5) The United Palestinian Appeal (UPA) is a registered US charity with a focus in Gaza on first aid training and mobile clinics. The UPA meets 19 of 20 Better Business Bureau standards and has a 4-star rating by Charity Navigator. They are now fund raising for medical and food supplies. Donations can be made online here.

6) American Near East Refugee Aid (ANERA) is a registered US charity, founded in 1968, to give aid to impoverished Palestinian families. On January 9, ANERA delivered 81 pallets of fortified milk to Gaza. ANERA meets all 20 Better Business Bureau standards and has a 4-star rating by Charity Navigator. Donations can be made online here.

7) Oxfam America is a well-known aid agency. It meets all 20 Better Business Bureau standards and has a 4-star rating by Charity Navigator. Oxfam has established a "Middle East Crisis" fund to help with emergency medical needs. Donations can be made online here.

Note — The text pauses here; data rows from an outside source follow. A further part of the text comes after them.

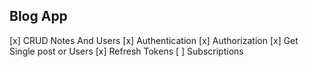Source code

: ## Blog App

[x] CRUD Notes And Users
[x] Authentication
[x] Authorization
[x] Get Single post or Users
[x] Refresh Tokens
[ ] Subscriptions

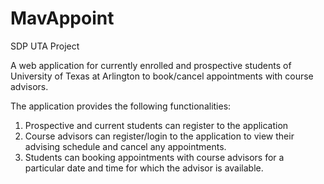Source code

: # MavAppoint
SDP UTA Project

A web application for currently enrolled and prospective students of University of Texas at Arlington to book/cancel appointments with course advisors.

The application provides the following functionalities:
1. Prospective and current students can register to the application
2. Course advisors can register/login to the application to view their advising schedule and cancel any appointments.
3. Students can booking appointments with course advisors for a particular date and time for which the advisor is available.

8) The International Medical Corps (IMC) delivers aid to Gaza via Heart-to-Heart International, International Relief Teams, and The Bridge Foundation. The IMC meets all 20 Better Business Bureau standards and has a 4-star rating by Charity Navigator. Donations can be made online here or by 24-hour phone line.

9) Episcopal Relief & Development operates in Gaza via the Episcopal Diocese of Jerusalem. It supports the Al Ahli Arab Hospital in central Gaza and is sheltering 400 Gazans displaced by the conflict. Episcopal Relief & Development meets all 20 Better Business Bureau standards and has a 4-star rating by Charity Navigator. Donations can be made online here, where you can select the "Middle East" fund.

10) CARE was established in 1945 to deliver aid to war-torn Europe. It is now one of the most reputed U.S. aid NGOs, active in Gaza since 1948, with a focus on food security and clean water. CARE meets all 20 Better Business Bureau standards and has a 3-star rating by Charity Navigator. Donations can be made online here.

11) World Vision is a Christian relief agency with field offices in many countries, including Gaza. World Vision meets all 20 Better Business Bureau standards and has a 4-star rating by Charity Navigator. Donations can be made online here.

12) Medical Aid for Palestine is a registered Canadian charity established in 1982. It is subsidized by two government agencies: the Canadian International Development Agency (CIDA) and the Secrétariat à l’Aide Internationale du Québec (SAI). Donations can be made online here.

Floyd Rudmin is a professor of psychology in Arctic Norway.